*THE TASK*: No pictures in the copy, please: retype all the records exactly.

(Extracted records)
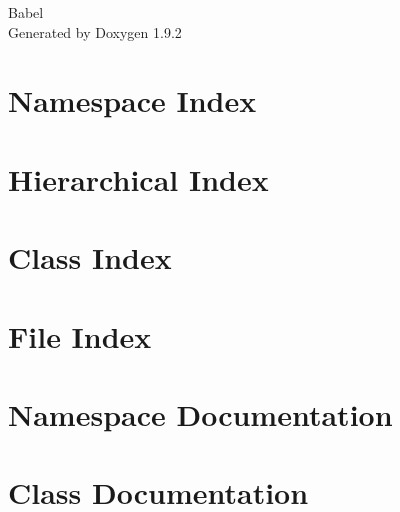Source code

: \documentclass[twoside]{book}
\newcommand{\+}{\discretionary{\mbox{\scriptsize$\hookleftarrow$}}{}{}}
\newcommand{\clearemptydoublepage}{%
    \newpage{\pagestyle{empty}\cleardoublepage}%
  }
\begin{document}
  \raggedbottom
    \hypersetup{pageanchor=false,
                bookmarksnumbered=true,
                pdfencoding=unicode
               }
  \begin{titlepage}
  \vspace*{7cm}
  \begin{center}%
  {\Large Babel}\\
  \vspace*{1cm}
  {\large Generated by Doxygen 1.9.2}\\
  \end{center}
  \end{titlepage}
  \clearemptydoublepage
  \tableofcontents
  \clearemptydoublepage
  \hypersetup{pageanchor=true}
\chapter{Namespace Index}

\chapter{Hierarchical Index}

\chapter{Class Index}

\chapter{File Index}

\chapter{Namespace Documentation}

\chapter{Class Documentation}
































\end{document}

*TASK ANSWER*:
Source code

: \documentclass[twoside]{book}
\newcommand{\+}{\discretionary{\mbox{\scriptsize$\hookleftarrow$}}{}{}}
\newcommand{\clearemptydoublepage}{%
    \newpage{\pagestyle{empty}\cleardoublepage}%
  }
\begin{document}
  \raggedbottom
    \hypersetup{pageanchor=false,
                bookmarksnumbered=true,
                pdfencoding=unicode
               }
  \begin{titlepage}
  \vspace*{7cm}
  \begin{center}%
  {\Large Babel}\\
  \vspace*{1cm}
  {\large Generated by Doxygen 1.9.2}\\
  \end{center}
  \end{titlepage}
  \clearemptydoublepage
  \tableofcontents
  \clearemptydoublepage
  \hypersetup{pageanchor=true}
\chapter{Namespace Index}

\chapter{Hierarchical Index}

\chapter{Class Index}

\chapter{File Index}

\chapter{Namespace Documentation}

\chapter{Class Documentation}
































\end{document}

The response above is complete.